Poète et fière de l’être par Roger-Yves Roche


Poète et fière de l’être par Roger-Yves Roche

22 mars 2022

« Écrivain, peintre, prostituée », telle est l’épitaphe de Grisélidis Réal (1929-2005), qui vécut telle qu’en elle-même la vie la changea. Ses poèmes, hauts en couleur, sont désormais rassemblés en un seul volume, qu’une biographie admirative de Nancy Huston complète heureusement.


Grisélidis Réal, Chair vive. Poésies complètes. Seghers, 256 p., 17 €

Nancy Huston, Reine du réel. Lettre à Grisélidis Réal. Nil, 176 p., 16 €


On ne naît pas Grisélidis Réal, on le devient. Et comment ! Et comment ? En passant par la case Suisse, une mère, luthérienne à l’excès, le père, magnifique de culture, trop tôt disparu, hélas, le sanatorium à quatorze ans, une « enfance massacrée » dira-t-elle, puis c’est la drogue, la fuite en Allemagne de l’Ouest, les amants dérivants, quatre enfants de trois pères différents (pour combler le manque évoqué plus haut ?), le métier de pute assumé, la peinture essayée, la littérature enfin, les livres sur soi, la reconnaissance, la postérité comme à portée de main.

Chair vive, de Grisélidis Réal : poète et fière de l’être

Grisilédis Réal © Collection particulière / D. R. / Archives littéraires suisses

Tout cela se trouve fort élégamment retracé par Nancy Huston, dans un petit livre-lettre qui tient à la fois de la biographie et de l’exercice d’admiration et qui permet à l’auteure de Tombeau de Romain Gary de plonger corps et âme dans le corps et l’âme d’une lointaine et pourtant proche sœur en existence, féministes griefs compris. Préférant, ô combien on la comprend, le tardif « personnage de Pute au grand cœur et grande gueule » à celle qui, dans ses plus sombres années, prend des coups et en redemande… Et voilà donc que la vie de Grisélidis Réal se trouve dans le même temps continuée par un livre de poèmes, comme une surprise sur le gâteau !

Surprise ? Car, oui, Grisélidis Réal eut un autre métier en plus de ses autres métiers, le plus inattendu peut-être. Et d’ailleurs, pourquoi poète, et pas poétesse ? Parce qu’elle ne se serait sans doute pas posé la question, ou bien parce que le mot n’est pas vraiment beau, ou bien parce qu’il y en a déjà un autre et qu’il est pris, et qu’elle a envie de le prendre à son tour. Et pourquoi métier alors ? il faut peut-être l’entendre comme celui qui sert à tisser : les mots qui viennent de la vie, de sa vie donc, avec autant de hauts que de bas, des aléas en veux-tu en voilà.

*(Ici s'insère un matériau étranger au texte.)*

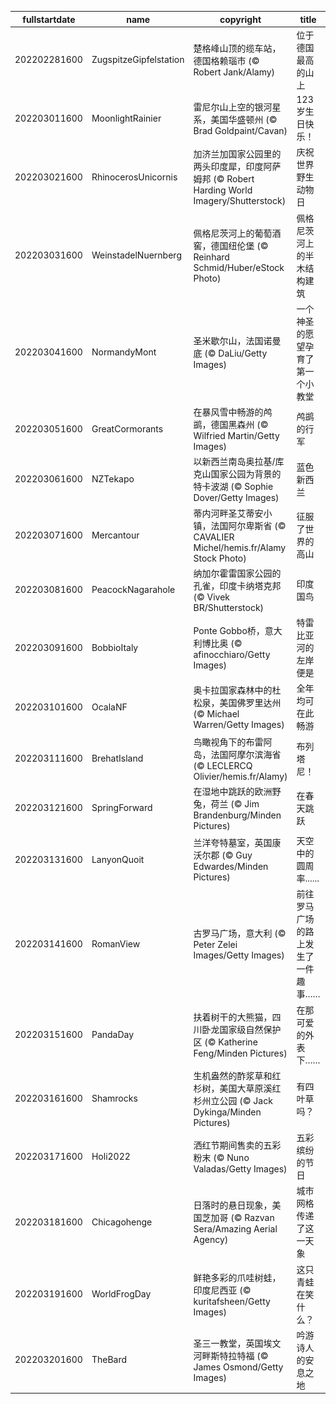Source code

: |fullstartdate|name|copyright|title|image|
|--|--|--|--|--|
202202281600|ZugspitzeGipfelstation|楚格峰山顶的缆车站，德国格赖瑙市 (© Robert Jank/Alamy)|位于德国最高的山上|![](/zh-CN/2022/03/202202281600ZugspitzeGipfelstation.jpg)|
202203011600|MoonlightRainier|雷尼尔山上空的银河星系，美国华盛顿州 (© Brad Goldpaint/Cavan)|123岁生日快乐！|![](/zh-CN/2022/03/202203011600MoonlightRainier.jpg)|
202203021600|RhinocerosUnicornis|加济兰加国家公园里的两头印度犀，印度阿萨姆邦 (© Robert Harding World Imagery/Shutterstock)|庆祝世界野生动物日|![](/zh-CN/2022/03/202203021600RhinocerosUnicornis.jpg)|
202203031600|WeinstadelNuernberg|佩格尼茨河上的葡萄酒窖，德国纽伦堡 (© Reinhard Schmid/Huber/eStock Photo)|佩格尼茨河上的半木结构建筑|![](/zh-CN/2022/03/202203031600WeinstadelNuernberg.jpg)|
202203041600|NormandyMont|圣米歇尔山，法国诺曼底 (© DaLiu/Getty Images)|一个神圣的愿望孕育了第一个小教堂|![](/zh-CN/2022/03/202203041600NormandyMont.jpg)|
202203051600|GreatCormorants|在暴风雪中畅游的鸬鹚，德国黑森州 (© Wilfried Martin/Getty Images)|鸬鹚的行军|![](/zh-CN/2022/03/202203051600GreatCormorants.jpg)|
202203061600|NZTekapo|以新西兰南岛奥拉基/库克山国家公园为背景的特卡波湖 (© Sophie Dover/Getty Images)|蓝色新西兰|![](/zh-CN/2022/03/202203061600NZTekapo.jpg)|
202203071600|Mercantour|蒂内河畔圣艾蒂安小镇，法国阿尔卑斯省  (© CAVALIER Michel/hemis.fr/Alamy Stock Photo)|征服了世界的高山|![](/zh-CN/2022/03/202203071600Mercantour.jpg)|
202203081600|PeacockNagarahole|纳加尔霍雷国家公园的孔雀，印度卡纳塔克邦 (© Vivek BR/Shutterstock)|印度国鸟|![](/zh-CN/2022/03/202203081600PeacockNagarahole.jpg)|
202203091600|BobbioItaly|Ponte Gobbo桥，意大利博比奥 (© afinocchiaro/Getty Images)|特雷比亚河的左岸便是|![](/zh-CN/2022/03/202203091600BobbioItaly.jpg)|
202203101600|OcalaNF|奥卡拉国家森林中的杜松泉，美国佛罗里达州 (© Michael Warren/Getty Images)|全年均可在此畅游|![](/zh-CN/2022/03/202203101600OcalaNF.jpg)|
202203111600|BrehatIsland|鸟瞰视角下的布雷阿岛，法国阿摩尔滨海省 (© LECLERCQ Olivier/hemis.fr/Alamy)|布列塔尼！|![](/zh-CN/2022/03/202203111600BrehatIsland.jpg)|
202203121600|SpringForward|在湿地中跳跃的欧洲野兔，荷兰 (© Jim Brandenburg/Minden Pictures)|在春天跳跃|![](/zh-CN/2022/03/202203121600SpringForward.jpg)|
202203131600|LanyonQuoit|兰洋夸特墓室，英国康沃尔郡 (© Guy Edwardes/Minden Pictures)|天空中的圆周率......|![](/zh-CN/2022/03/202203131600LanyonQuoit.jpg)|
202203141600|RomanView|古罗马广场，意大利 (© Peter Zelei Images/Getty Images)|前往罗马广场的路上发生了一件趣事……|![](/zh-CN/2022/03/202203141600RomanView.jpg)|
202203151600|PandaDay|扶着树干的大熊猫，四川卧龙国家级自然保护区 (© Katherine Feng/Minden Pictures)|在那可爱的外表下……|![](/zh-CN/2022/03/202203151600PandaDay.jpg)|
202203161600|Shamrocks|生机盎然的酢浆草和红杉树，美国大草原溪红杉州立公园 (© Jack Dykinga/Minden Pictures)|有四叶草吗？|![](/zh-CN/2022/03/202203161600Shamrocks.jpg)|
202203171600|Holi2022|洒红节期间售卖的五彩粉末 (© Nuno Valadas/Getty Images)|五彩缤纷的节日|![](/zh-CN/2022/03/202203171600Holi2022.jpg)|
202203181600|Chicagohenge|日落时的悬日现象，美国芝加哥 (© Razvan Sera/Amazing Aerial Agency)|城市网格传递了这一天象|![](/zh-CN/2022/03/202203181600Chicagohenge.jpg)|
202203191600|WorldFrogDay|鲜艳多彩的爪哇树蛙，印度尼西亚 (© kuritafsheen/Getty Images)|这只青蛙在笑什么？|![](/zh-CN/2022/03/202203191600WorldFrogDay.jpg)|
202203201600|TheBard|圣三一教堂，英国埃文河畔斯特拉特福 (© James Osmond/Getty Images)|吟游诗人的安息之地|![](/zh-CN/2022/03/202203201600TheBard.jpg)|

Chair vive, de Grisélidis Réal : poète et fière de l’être

Nancy Huston (2007) © Jean-Luc Bertini

Dans ses poèmes, Grisélidis Réal appelle une putain une putain et une passe une passe : « Je te donne mon corps / Pour ton sale argent / Je suis jeune comme un astre et je brille / Tu es vieux et ressembles à une bête ». De même, elle raconte mélancoliquement ses amours tortueuses, sinon torturées, voire tortureuses : « Toi ma grande étoile de mer / Qui fends l’eau calme de mes nuits / Toi ma méduse vagabonde / Errant sur des horizons morts / Toi mon grand poulpe inassouvi / Dont les bras noirs me violentent / Tu bois la pulpe de ma vie ». La prison, elle l’évoque comme on tutoie le silence, la peur : « Le cliquetis des clés / La serrure qui tourne / À travers chaque porte / Un œil nous voit ». Et puis le reste, qui est encore la vie et toujours la poésie : être fière d’être cette Femme, étonnant poème-offrande (« À tous mes Amants, présents et futurs »), être amoureuse derechef (du même et pas du même : « RODWELL / Ton nom bat comme une aile / De phalène brûlée), être désabusée, au bout du rouleau et puis renaissante à nouveau : « Aujourd’hui j’ai le droit de rire et d’être heureuse / Aujourd’hui le temps blesse les branches amoureuses ».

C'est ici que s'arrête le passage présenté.